§ **EXERCISE**
The lines from the top of the records below through the one containing "В этой задаче" are to be transcribed exactly, and nothing else is to be added.

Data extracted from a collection
= Beginning of Section =
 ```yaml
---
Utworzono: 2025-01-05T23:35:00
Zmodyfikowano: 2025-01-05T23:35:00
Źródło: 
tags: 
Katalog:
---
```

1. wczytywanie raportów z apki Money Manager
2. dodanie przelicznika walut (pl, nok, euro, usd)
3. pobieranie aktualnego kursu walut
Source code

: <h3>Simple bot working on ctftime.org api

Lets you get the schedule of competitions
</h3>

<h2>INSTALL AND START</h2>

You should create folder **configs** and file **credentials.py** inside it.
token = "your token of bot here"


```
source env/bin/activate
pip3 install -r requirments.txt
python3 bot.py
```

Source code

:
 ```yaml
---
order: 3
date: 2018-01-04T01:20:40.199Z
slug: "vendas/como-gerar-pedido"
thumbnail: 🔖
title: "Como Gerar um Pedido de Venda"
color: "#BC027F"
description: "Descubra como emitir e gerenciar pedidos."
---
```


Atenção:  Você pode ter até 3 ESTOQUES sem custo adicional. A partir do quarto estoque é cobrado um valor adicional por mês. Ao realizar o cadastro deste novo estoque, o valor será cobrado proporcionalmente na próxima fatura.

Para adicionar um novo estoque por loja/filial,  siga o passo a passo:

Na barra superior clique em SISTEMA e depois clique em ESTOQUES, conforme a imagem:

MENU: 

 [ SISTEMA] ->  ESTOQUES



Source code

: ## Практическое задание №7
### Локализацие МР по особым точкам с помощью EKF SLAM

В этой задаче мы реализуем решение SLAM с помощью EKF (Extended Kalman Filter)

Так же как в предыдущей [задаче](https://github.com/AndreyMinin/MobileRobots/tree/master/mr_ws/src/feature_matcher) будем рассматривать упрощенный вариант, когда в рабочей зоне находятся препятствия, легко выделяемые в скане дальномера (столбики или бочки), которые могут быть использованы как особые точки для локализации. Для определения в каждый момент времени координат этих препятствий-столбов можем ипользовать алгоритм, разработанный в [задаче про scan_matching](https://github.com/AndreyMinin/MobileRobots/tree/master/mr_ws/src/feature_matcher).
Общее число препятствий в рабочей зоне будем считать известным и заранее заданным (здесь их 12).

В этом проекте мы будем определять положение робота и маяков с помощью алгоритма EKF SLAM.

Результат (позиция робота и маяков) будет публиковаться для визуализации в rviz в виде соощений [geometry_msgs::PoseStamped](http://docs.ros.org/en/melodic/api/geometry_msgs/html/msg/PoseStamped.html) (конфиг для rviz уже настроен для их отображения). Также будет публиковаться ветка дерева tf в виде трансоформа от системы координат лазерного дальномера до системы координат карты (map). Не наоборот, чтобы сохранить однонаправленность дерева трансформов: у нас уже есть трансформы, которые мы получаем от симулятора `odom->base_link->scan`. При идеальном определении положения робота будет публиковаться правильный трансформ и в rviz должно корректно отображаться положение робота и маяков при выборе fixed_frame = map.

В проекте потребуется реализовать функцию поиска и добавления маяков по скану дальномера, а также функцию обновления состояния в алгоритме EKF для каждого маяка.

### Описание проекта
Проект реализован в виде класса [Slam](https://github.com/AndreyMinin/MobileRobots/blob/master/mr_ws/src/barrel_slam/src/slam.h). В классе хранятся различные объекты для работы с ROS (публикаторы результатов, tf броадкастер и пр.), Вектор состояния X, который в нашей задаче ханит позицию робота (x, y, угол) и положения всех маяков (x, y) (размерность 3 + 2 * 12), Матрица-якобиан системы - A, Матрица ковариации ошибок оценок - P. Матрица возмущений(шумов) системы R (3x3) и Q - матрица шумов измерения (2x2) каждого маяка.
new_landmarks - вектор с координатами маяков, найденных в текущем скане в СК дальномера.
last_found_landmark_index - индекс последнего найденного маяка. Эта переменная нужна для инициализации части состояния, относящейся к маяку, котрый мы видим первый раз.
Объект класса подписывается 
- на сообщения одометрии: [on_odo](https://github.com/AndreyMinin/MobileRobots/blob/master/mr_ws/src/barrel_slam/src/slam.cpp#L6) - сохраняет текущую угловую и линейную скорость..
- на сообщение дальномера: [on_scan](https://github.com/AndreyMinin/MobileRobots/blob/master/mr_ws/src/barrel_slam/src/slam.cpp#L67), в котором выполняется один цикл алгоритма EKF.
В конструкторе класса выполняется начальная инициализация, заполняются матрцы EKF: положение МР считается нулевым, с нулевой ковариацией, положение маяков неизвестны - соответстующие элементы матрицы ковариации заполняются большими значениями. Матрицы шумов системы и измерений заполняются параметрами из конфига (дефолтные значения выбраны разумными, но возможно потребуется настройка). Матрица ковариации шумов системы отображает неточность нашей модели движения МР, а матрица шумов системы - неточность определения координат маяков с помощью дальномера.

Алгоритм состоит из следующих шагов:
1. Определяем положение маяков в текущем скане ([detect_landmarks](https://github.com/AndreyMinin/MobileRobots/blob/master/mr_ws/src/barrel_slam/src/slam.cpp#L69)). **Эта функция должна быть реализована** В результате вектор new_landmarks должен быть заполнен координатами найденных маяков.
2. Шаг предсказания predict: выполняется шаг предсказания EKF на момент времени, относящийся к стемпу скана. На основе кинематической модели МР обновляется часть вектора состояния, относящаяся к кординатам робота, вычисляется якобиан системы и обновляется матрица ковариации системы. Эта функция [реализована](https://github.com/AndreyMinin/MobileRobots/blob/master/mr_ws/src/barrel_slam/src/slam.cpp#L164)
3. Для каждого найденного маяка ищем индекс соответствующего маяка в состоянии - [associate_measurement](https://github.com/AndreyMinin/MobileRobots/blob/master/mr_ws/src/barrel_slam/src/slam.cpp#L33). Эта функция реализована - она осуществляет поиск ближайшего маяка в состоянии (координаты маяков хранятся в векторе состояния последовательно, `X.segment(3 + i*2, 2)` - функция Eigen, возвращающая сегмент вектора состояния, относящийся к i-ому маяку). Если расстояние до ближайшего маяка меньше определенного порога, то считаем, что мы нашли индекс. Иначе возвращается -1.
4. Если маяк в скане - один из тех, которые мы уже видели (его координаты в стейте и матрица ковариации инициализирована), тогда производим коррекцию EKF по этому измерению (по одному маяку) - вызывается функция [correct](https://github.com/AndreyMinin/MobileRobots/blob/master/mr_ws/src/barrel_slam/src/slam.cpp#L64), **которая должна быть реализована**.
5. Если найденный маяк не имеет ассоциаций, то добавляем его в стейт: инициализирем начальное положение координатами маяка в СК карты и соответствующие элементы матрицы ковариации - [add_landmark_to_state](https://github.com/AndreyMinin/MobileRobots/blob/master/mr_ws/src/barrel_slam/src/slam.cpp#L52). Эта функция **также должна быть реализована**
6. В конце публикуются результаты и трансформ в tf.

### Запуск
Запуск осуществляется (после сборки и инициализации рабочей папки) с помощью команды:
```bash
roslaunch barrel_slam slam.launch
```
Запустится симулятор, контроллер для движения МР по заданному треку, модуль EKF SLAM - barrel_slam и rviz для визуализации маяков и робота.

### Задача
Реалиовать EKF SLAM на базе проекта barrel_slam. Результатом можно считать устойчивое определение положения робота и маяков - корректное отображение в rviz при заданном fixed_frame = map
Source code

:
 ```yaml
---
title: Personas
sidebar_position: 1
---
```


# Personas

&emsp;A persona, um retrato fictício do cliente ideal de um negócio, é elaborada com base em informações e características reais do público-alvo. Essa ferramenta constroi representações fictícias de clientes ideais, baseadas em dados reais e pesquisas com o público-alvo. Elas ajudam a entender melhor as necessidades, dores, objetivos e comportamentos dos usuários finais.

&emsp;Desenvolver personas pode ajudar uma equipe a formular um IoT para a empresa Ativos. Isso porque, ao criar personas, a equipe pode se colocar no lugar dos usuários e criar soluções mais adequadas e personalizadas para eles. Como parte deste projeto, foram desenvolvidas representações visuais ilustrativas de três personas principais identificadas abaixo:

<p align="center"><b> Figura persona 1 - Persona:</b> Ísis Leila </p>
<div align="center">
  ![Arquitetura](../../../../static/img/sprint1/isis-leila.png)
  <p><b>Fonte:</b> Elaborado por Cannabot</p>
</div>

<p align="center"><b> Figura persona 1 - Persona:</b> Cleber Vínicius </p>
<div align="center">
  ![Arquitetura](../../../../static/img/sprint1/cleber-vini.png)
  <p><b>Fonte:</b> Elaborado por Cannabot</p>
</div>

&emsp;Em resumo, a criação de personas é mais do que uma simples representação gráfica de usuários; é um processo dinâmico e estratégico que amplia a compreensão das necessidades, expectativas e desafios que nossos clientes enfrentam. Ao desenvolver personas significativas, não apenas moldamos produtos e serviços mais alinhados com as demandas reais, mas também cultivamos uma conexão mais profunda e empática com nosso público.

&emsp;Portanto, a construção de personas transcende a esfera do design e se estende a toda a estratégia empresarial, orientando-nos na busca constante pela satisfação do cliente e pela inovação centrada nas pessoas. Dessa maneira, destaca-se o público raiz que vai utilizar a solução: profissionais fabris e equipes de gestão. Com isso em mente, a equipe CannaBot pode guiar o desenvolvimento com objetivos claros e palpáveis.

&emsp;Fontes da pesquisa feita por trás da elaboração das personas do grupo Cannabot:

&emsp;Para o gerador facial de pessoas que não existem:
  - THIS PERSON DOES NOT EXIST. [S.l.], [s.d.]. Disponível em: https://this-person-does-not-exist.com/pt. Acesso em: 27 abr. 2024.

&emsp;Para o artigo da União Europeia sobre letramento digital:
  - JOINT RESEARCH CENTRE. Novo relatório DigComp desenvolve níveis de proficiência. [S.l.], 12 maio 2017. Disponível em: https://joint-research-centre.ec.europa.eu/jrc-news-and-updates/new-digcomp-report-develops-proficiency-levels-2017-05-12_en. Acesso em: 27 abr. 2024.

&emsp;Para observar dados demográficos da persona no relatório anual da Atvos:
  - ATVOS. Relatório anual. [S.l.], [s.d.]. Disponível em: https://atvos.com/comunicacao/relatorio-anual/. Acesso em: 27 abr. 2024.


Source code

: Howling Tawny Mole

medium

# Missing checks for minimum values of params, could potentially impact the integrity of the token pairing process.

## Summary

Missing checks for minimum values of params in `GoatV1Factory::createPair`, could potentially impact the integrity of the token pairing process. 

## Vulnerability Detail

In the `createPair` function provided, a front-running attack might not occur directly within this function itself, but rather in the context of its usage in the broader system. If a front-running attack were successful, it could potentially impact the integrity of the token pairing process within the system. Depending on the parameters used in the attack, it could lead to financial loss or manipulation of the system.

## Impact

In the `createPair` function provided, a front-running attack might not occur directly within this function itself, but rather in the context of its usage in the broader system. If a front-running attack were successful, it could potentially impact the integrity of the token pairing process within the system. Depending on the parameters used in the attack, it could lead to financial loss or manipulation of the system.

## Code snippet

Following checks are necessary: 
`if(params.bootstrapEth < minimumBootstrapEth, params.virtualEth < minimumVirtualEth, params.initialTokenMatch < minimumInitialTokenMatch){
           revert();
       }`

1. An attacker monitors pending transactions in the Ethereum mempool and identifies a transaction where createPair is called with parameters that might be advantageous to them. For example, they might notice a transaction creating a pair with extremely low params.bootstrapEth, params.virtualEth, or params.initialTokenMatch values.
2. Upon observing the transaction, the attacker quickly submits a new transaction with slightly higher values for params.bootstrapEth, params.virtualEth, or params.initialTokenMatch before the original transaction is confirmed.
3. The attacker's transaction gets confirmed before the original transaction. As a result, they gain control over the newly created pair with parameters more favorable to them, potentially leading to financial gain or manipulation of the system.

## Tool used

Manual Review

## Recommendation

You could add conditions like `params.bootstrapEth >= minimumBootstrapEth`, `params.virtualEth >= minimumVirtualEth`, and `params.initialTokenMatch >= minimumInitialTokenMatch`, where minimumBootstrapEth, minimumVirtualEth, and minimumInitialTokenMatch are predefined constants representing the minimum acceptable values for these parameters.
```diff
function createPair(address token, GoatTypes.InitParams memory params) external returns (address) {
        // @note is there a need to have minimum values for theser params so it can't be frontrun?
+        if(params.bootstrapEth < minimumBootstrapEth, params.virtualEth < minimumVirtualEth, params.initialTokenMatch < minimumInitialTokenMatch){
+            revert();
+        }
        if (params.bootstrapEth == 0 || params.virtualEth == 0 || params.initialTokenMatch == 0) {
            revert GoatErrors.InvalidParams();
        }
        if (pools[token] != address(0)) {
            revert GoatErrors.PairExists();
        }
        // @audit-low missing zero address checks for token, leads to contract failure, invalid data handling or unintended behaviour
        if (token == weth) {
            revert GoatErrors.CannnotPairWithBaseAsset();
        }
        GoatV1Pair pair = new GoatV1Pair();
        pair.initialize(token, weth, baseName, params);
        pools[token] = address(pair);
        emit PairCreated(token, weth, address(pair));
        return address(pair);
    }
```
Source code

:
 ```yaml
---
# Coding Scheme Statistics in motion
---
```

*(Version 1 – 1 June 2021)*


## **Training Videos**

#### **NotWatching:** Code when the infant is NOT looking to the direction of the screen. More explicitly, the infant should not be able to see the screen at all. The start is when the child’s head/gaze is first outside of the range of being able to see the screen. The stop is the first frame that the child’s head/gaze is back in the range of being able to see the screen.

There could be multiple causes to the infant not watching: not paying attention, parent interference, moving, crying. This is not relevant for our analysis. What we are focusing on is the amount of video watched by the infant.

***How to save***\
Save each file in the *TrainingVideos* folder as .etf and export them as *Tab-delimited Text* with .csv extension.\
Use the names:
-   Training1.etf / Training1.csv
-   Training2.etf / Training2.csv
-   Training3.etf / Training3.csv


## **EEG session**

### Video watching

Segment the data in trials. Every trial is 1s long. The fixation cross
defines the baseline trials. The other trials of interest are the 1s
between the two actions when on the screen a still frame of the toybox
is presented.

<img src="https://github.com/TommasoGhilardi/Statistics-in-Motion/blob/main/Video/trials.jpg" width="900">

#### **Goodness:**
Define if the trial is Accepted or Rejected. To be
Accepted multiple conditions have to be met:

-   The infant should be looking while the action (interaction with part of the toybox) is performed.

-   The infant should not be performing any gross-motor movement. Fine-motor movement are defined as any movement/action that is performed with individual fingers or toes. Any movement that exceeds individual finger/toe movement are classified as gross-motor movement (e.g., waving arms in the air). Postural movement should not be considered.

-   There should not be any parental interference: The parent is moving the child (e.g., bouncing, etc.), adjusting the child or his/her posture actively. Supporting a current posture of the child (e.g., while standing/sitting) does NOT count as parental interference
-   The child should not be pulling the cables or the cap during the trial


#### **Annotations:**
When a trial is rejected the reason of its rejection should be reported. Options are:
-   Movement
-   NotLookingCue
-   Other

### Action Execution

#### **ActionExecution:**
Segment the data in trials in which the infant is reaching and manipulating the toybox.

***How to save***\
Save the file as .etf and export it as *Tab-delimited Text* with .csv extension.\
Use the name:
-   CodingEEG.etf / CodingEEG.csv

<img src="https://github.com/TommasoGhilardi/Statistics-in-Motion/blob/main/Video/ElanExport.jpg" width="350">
= End of Section =
§ **RESULT OF THIS EXERCISE**
 ```yaml
---
Utworzono: 2025-01-05T23:35:00
Zmodyfikowano: 2025-01-05T23:35:00
Źródło: 
tags: 
Katalog:
---
```

1. wczytywanie raportów z apki Money Manager
2. dodanie przelicznika walut (pl, nok, euro, usd)
3. pobieranie aktualnego kursu walut
Source code

: <h3>Simple bot working on ctftime.org api

Lets you get the schedule of competitions
</h3>

<h2>INSTALL AND START</h2>

You should create folder **configs** and file **credentials.py** inside it.
token = "your token of bot here"


```
source env/bin/activate
pip3 install -r requirments.txt
python3 bot.py
```

Source code

:
 ```yaml
---
order: 3
date: 2018-01-04T01:20:40.199Z
slug: "vendas/como-gerar-pedido"
thumbnail: 🔖
title: "Como Gerar um Pedido de Venda"
color: "#BC027F"
description: "Descubra como emitir e gerenciar pedidos."
---
```


Atenção:  Você pode ter até 3 ESTOQUES sem custo adicional. A partir do quarto estoque é cobrado um valor adicional por mês. Ao realizar o cadastro deste novo estoque, o valor será cobrado proporcionalmente na próxima fatura.

Para adicionar um novo estoque por loja/filial,  siga o passo a passo:

Na barra superior clique em SISTEMA e depois clique em ESTOQUES, conforme a imagem:

MENU: 

 [ SISTEMA] ->  ESTOQUES



Source code

: ## Практическое задание №7
### Локализацие МР по особым точкам с помощью EKF SLAM

В этой задаче мы реализуем решение SLAM с помощью EKF (Extended Kalman Filter)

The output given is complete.